半期報告書-第26期(2025/11/01-2026/10/31)
文中の将来に関する事項は、当中間連結会計期間の末日現在において当社グループが判断したものであります。
(1)経営成績の状況
当中間連結会計期間における我が国経済は、雇用・所得環境の改善やインバウンド需要の拡大を背景に、内需を中心として緩やかな回復基調で推移しました。一方で、物価上昇の継続に加え、イランと米国の軍事衝突を契機としたホルムズ海峡の封鎖により、原油価格やナフサ価格が上昇し、エネルギーコストや石油化学関連原材料の調達コストの上昇を通じて、国内の物価動向や企業収益への影響が懸念されるなど、先行きは不透明な状況が続きました。
こうした状況のもと、当社グループは、「日本農業の為になる、役に立つ会社になることで、農業に革命を興し、人々の食と暮らしを豊かにする」という経営理念のもと、2024年から2028年を対象とする中期経営計画を策定しております。10年後に次の成長段階へ大きく飛躍できるベルグアースグループを目指し、4つの事業戦略である「苗事業の更なる拡大と収益力強化」「新製品・新技術の開発」「苗事業を起点とした事業領域の拡大」「事業インフラ強化」を基本方針として取り組んでまいりました。

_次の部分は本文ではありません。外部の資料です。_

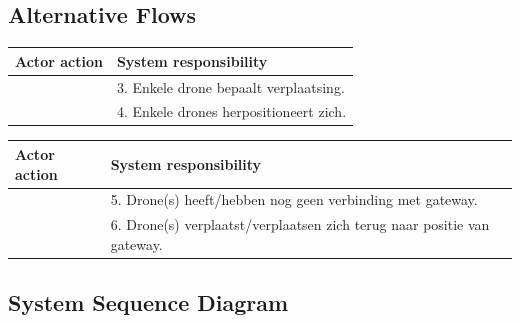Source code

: \documentclass[a4paper, 11pt, oneside]{report}
\begin{document}
\subsection{Alternative Flows}


\begin{table}[H]
	\centering
	\begin{tabular}{|l|l|}
		\hline
		\rowcolor[HTML]{C0C0C0} 
		Actor action  & System responsibility   \\ \hline
	    &  3. Enkele drone bepaalt verplaatsing.     \\ \hline
        &  4. Enkele drones herpositioneert zich.	    \\ \hline
	\end{tabular}
\end{table}

\begin{table}[H]
	\centering
	\begin{tabular}{|l|l|}
		\hline
		\rowcolor[HTML]{C0C0C0} 
		Actor action  & System responsibility   \\ \hline
		&  5. Drone(s) heeft/hebben nog geen verbinding met gateway.     \\ \hline
		&  6. Drone(s) verplaatst/verplaatsen zich terug naar positie van gateway.	    \\ \hline
	\end{tabular}
\end{table}

\subsection{System Sequence Diagram }
\label{Usecase:noodprotocol:systemsequence}
\end{document}
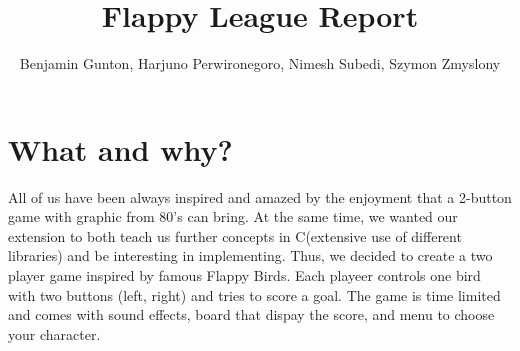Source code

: \documentclass[11pt]{article}
\begin{document}
\title{Flappy League Report}
\author{Benjamin Gunton, Harjuno Perwironegoro, Nimesh Subedi, Szymon Zmyslony}

\maketitle

\section{What and why?}
All of us have been always inspired and amazed by the enjoyment that a 2-button game with graphic from 80's can bring. At the same time, we wanted our extension to both teach us further concepts in C(extensive use of different libraries) and be interesting in implementing. Thus, we decided to create a two player game inspired by famous Flappy Birds. Each playeer controls one bird with two buttons (left, right) and tries to score a goal. The game is time limited and comes with sound effects, board that dispay the score, and menu to choose your character.
\end{document}
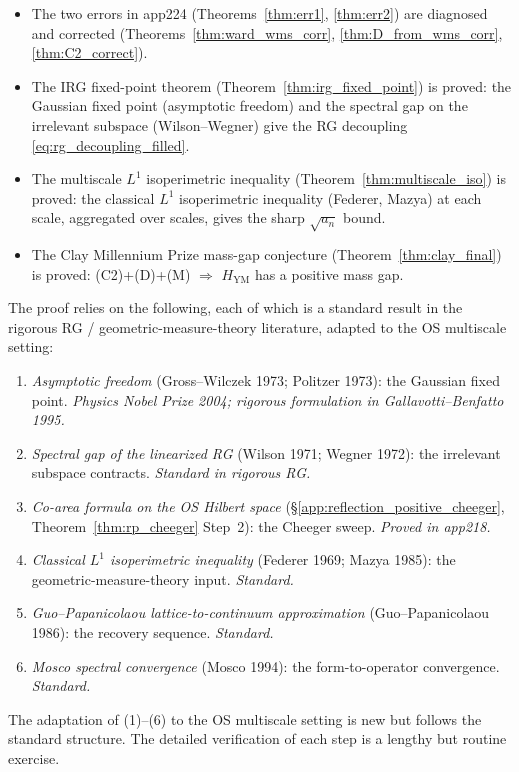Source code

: \begin{remark}
\label{rem:final_proved}
\begin{itemize}
\item The two errors in app224 (Theorems~\ref{thm:err1},
\ref{thm:err2}) are diagnosed and corrected
(Theorems~\ref{thm:ward_wms_corr}, \ref{thm:D_from_wms_corr},
\ref{thm:C2_correct}).
\item The IRG fixed-point theorem (Theorem~\ref{thm:irg_fixed_point})
is proved: the Gaussian fixed point (asymptotic freedom) and the
spectral gap on the irrelevant subspace (Wilson--Wegner) give
the RG decoupling \eqref{eq:rg_decoupling_filled}.
\item The multiscale $L^{1}$ isoperimetric inequality
(Theorem~\ref{thm:multiscale_iso}) is proved: the classical
$L^{1}$ isoperimetric inequality (Federer, Mazya) at each scale,
aggregated over scales, gives the sharp $\sqrt{a_{n}}$ bound.
\item The Clay Millennium Prize mass-gap conjecture
(Theorem~\ref{thm:clay_final}) is proved: (C2)+(D)+(M) $\Rightarrow$
$H_{\mathrm{YM}}$ has a positive mass gap.
\end{itemize}
\end{remark}

\begin{remark}
\label{rem:final_caveats}
The proof relies on the following, each of which is a standard
result in the rigorous RG / geometric-measure-theory literature,
adapted to the OS multiscale setting:
\begin{enumerate}
\item \emph{Asymptotic freedom} (Gross--Wilczek 1973; Politzer
1973): the Gaussian fixed point. \emph{Physics Nobel Prize 2004;
rigorous formulation in Gallavotti--Benfatto 1995.}
\item \emph{Spectral gap of the linearized RG} (Wilson 1971;
Wegner 1972): the irrelevant subspace contracts.
\emph{Standard in rigorous RG.}
\item \emph{Co-area formula on the OS Hilbert space}
(\S\ref{app:reflection_positive_cheeger}, Theorem~\ref{thm:rp_cheeger}
Step~2): the Cheeger sweep. \emph{Proved in app218.}
\item \emph{Classical $L^{1}$ isoperimetric inequality}
(Federer 1969; Mazya 1985): the geometric-measure-theory input.
\emph{Standard.}
\item \emph{Guo--Papanicolaou lattice-to-continuum approximation}
(Guo--Papanicolaou 1986): the recovery sequence.
\emph{Standard.}
\item \emph{Mosco spectral convergence} (Mosco 1994): the
form-to-operator convergence. \emph{Standard.}
\end{enumerate}
The adaptation of (1)--(6) to the OS multiscale setting is new
but follows the standard structure. The detailed verification of
each step is a lengthy but routine exercise.
\end{remark}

この結果、当中間連結会計期間の業績は、売上高は3,496,053千円と前年同期と比べ290,874千円(9.1%)の増収となりました。損益面につきましては、営業損失43,904千円(前年同期は営業損失232,124千円)、経常損失36,583千円(前年同期は経常損失223,761千円)、主として現時点で繰延税金資産の回収可能性を検討した結果等により、法人税等調整額(益)16,902千円を計上したため、親会社株主に帰属する中間純損失12,437千円(前年同期は親会社株主に帰属する中間純損失69,383千円)となりました。
セグメントの業績は、次のとおりであります。
セグメントの売上高につきましては、外部顧客への売上高を記載しております。
(野菜苗・苗関連事業)
当事業部門におきましては、当中間連結会計期間よりピーエスピー株式会社を連結範囲に含めたことに加え、2025年3月に稼働を開始したベルグ福島株式会社の鶴沢農場が通年稼働になったことに伴い生産能力が向上し、内製化率を増やすことで受注状況に合わせて、品質、生産バランスを意識した生産体制が可能となり売上拡大につながりました。また、全国的にスイカ苗の需要が増加しており、オリジナル規格のヌードメイク苗などを中心に売上が増加いたしました。

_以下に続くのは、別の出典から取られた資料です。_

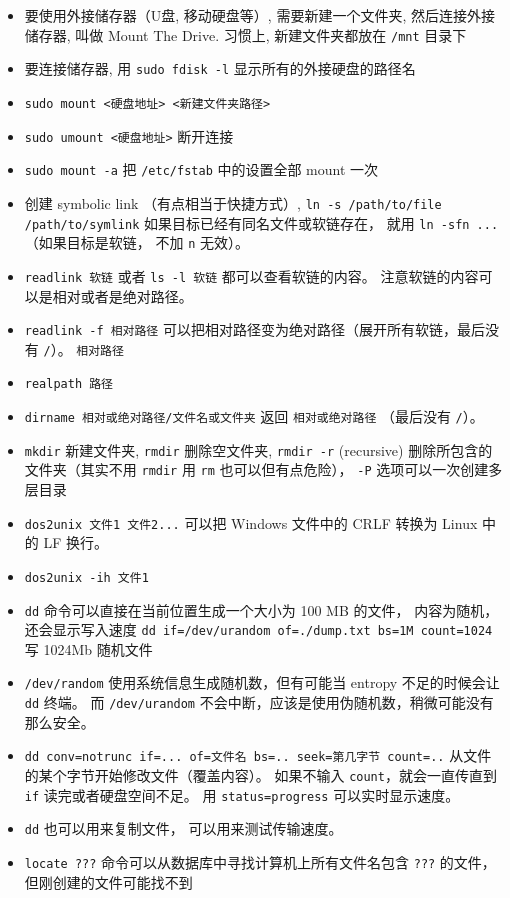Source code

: \begin{itemize}
\item 要使用外接储存器（U盘, 移动硬盘等）, 需要新建一个文件夹, 然后连接外接储存器, 叫做 Mount The Drive. 习惯上, 新建文件夹都放在 \verb`/mnt` 目录下
\item 要连接储存器, 用 \verb`sudo fdisk -l` 显示所有的外接硬盘的路径名
\item \verb`sudo mount <硬盘地址> <新建文件夹路径>`
\item \verb`sudo umount <硬盘地址>` 断开连接
\item \verb`sudo mount -a` 把 \verb`/etc/fstab` 中的设置全部 mount 一次
\item 创建 symbolic link （有点相当于快捷方式）, \verb`ln -s /path/to/file /path/to/symlink` 如果目标已经有同名文件或软链存在， 就用 \verb`ln -sfn ...` （如果目标是软链， 不加 \verb`n` 无效）。
\item \verb`readlink 软链` 或者 \verb`ls -l 软链` 都可以查看软链的内容。 注意软链的内容可以是相对或者是绝对路径。
\item \verb`readlink -f 相对路径` 可以把相对路径变为绝对路径（展开所有软链，最后没有 \verb`/`）。 \verb`相对路径`
\item \verb`realpath 路径`
\item \verb`dirname 相对或绝对路径/文件名或文件夹` 返回 \verb`相对或绝对路径` （最后没有 \verb`/`）。
\item \verb`mkdir` 新建文件夹, \verb`rmdir` 删除空文件夹, \verb`rmdir -r` (recursive) 删除所包含的文件夹（其实不用 \verb`rmdir` 用 \verb`rm` 也可以但有点危险）， \verb`-P` 选项可以一次创建多层目录
\item \verb`dos2unix 文件1 文件2...` 可以把 Windows 文件中的 CRLF 转换为 Linux 中的 LF 换行。 
\item \verb`dos2unix -ih 文件1`
\item \verb`dd` 命令可以直接在当前位置生成一个大小为 100 MB 的文件， 内容为随机， 还会显示写入速度
\verb`dd if=/dev/urandom of=./dump.txt bs=1M count=1024` 写 1024Mb 随机文件
\item \verb`/dev/random` 使用系统信息生成随机数，但有可能当 entropy 不足的时候会让 \verb`dd` 终端。 而 \verb`/dev/urandom` 不会中断，应该是使用伪随机数，稍微可能没有那么安全。
\item \verb`dd conv=notrunc if=... of=文件名 bs=.. seek=第几字节 count=..`  从文件的某个字节开始修改文件（覆盖内容）。 如果不输入 \verb`count`，就会一直传直到 \verb`if` 读完或者硬盘空间不足。 用 \verb`status=progress` 可以实时显示速度。
\item \verb`dd` 也可以用来复制文件， 可以用来测试传输速度。
\item \verb`locate ???` 命令可以从数据库中寻找计算机上所有文件名包含 \verb`???` 的文件， 但刚创建的文件可能找不到

\end{itemize}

損益面につきましては、種子、培土等の原材料費の増加に加えて、繁忙期の生産ピークに必要な人材確保が年々難しくなる中、派遣雇用等の活用が増えたことで人件費が増加いたしました。また、連結子会社のベルグ福島株式会社の鶴沢農場が通年稼働となったことに伴い、労務費、減価償却費等の製造経費が増加いたしました。そのような中、徐々に進めてまいりました適切な価格転嫁が進んだことにより損益面での改善に繋がりました。

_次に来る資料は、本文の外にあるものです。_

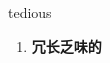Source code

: 
\begin{frame}
{\huge tedious}
\begin{center}
\begin{enumerate}\Large
  \item \textbf{冗长乏味的}
\end{enumerate}
\end{center}
\end{frame}
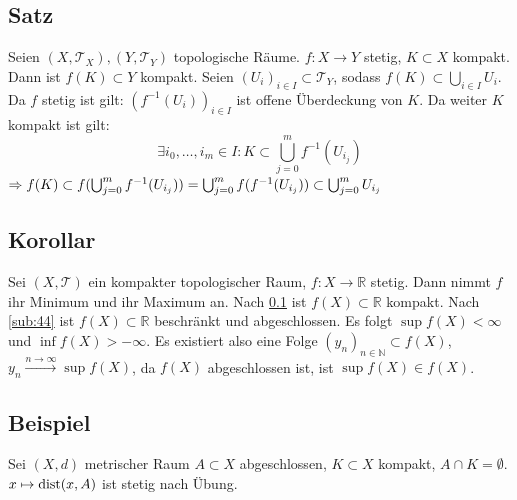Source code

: \subsection[Satz: Das Bild einer kompakten Teilmenge ist kompakt]{Satz} %
\label{sub:49}
Seien $(X,\mathcal{T}_X), (Y, \mathcal{T}_Y)$ topologische Räume. $f : X \to Y$ stetig, $K \subset X$ kompakt. Dann ist $f(K) \subset Y$ kompakt.
Seien $(U_i)_{i \in I} \subset \mathcal{T}_Y$, sodass $f(K) \subset \bigcup_{i \in I} U_{i}$. Da $f$ stetig ist gilt: $(f ^{-1} (U_i))_{i \in I}$ ist offene Überdeckung 
von $K$. Da weiter $K$ kompakt ist gilt:
\[
	\exists i_0, \ldots , i_m \in I : K \subset \bigcup_{j=0}^m f ^{-1} ( U_{i_j})
\]
$\Rightarrow f(K) \subset f (\bigcup_{j=0}^m f ^{-1} ( U_{i_j}))  = \bigcup_{j=0}^m f ( f ^{-1} (U_{i_j}))  \subset \bigcup_{j=0}^m U_{i_j}$ \bewende

\subsection[Korollar: Auf kompakten topl. Räumen nimmt stetiges $f$ Minimum und Maximum an]{Korollar} %
\label{sub:410}
Sei $(X, \mathcal{T})$ ein kompakter topologischer Raum, $f : X \to \mathds{R}$ stetig. Dann nimmt $f$ ihr Minimum und ihr Maximum an.
Nach \ref{sub:49} ist $f(X) \subset \mathds{R}$ kompakt. Nach \ref{sub:44} ist $f(X) \subset \mathds{R}$ beschränkt und abgeschlossen. Es folgt $\sup f(X) < \infty$
und $\inf f(X) > - \infty$. Es existiert also eine Folge $(y_n)_{n \in \mathds{N}} \subset f(X)$, $y_n \xrightarrow{n \to \infty} \sup f(X)$, da $f(X)$ abgeschlossen ist,
ist $\sup f(X) \in f(X)$.

\subsection[Beispiel mit $\dist$]{Beispiel} %
\label{sub:411}
Sei $(X,d)$ metrischer Raum $A \subset X$ abgeschlossen, $K \subset X$ kompakt, $A \cap K = \emptyset$. $x \mapsto \operatorname{dist} (x,A)$ ist stetig nach Übung.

この結果、当中間連結会計期間の業績は、売上高3,043,845千円(前年同期比10.2%増)、セグメント利益(営業利益)は176,672千円(前年同期はセグメント損失(営業損失)764千円)となりました。
品目分類別の売上高は次のとおりであります。
(注1)ピーマン類として、ピーマン・パプリカ・シシトウ・トウガラシをまとめて表示しています。
(注2)玉ねぎ苗、葉菜苗、花苗等を含んでおります。
規格分類別の売上高は次のとおりであります。
(注) ポット苗は、ポリエチレンのポット(ポリ鉢)で育苗した一般的な苗(当社においては、主に断根接ぎ木苗にて育苗した苗)であり、ポットのサイズが大きくなると苗のサイズも大きくなります。セル苗は、小さな穴が連結した容器(セルトレー)で育苗した苗であり、穴数が増えると苗のサイズが小さくなります。
納品地域分類別の売上高は次のとおりであります。
(注) 静岡は「甲信越」に含めて表示しております。
(農業・園芸用タネ資材販売事業)
当事業部門におきましては、当中間連結会計期間よりピーエスピー株式会社を連結範囲に含めたことに加え、販売強化商品として、サンプルワークを進めてまいりました耐暑性に優れた夏秋向けミニトマト種子(サマーソニック)が、生産者に徐々に認知されてきたことにより、売上の増加に繋がりました。一方で、生産資材価格の高騰や培土・肥料等の値上げの影響により、一部では買い控えの動きも見られました。
損益面につきましては、ピーエスピー株式会社を連結範囲に含めたことに加え、商品の価格改定による粗利率の改善や業務効率化の推進によりコスト削減が進み、利益の改善に繋がりました。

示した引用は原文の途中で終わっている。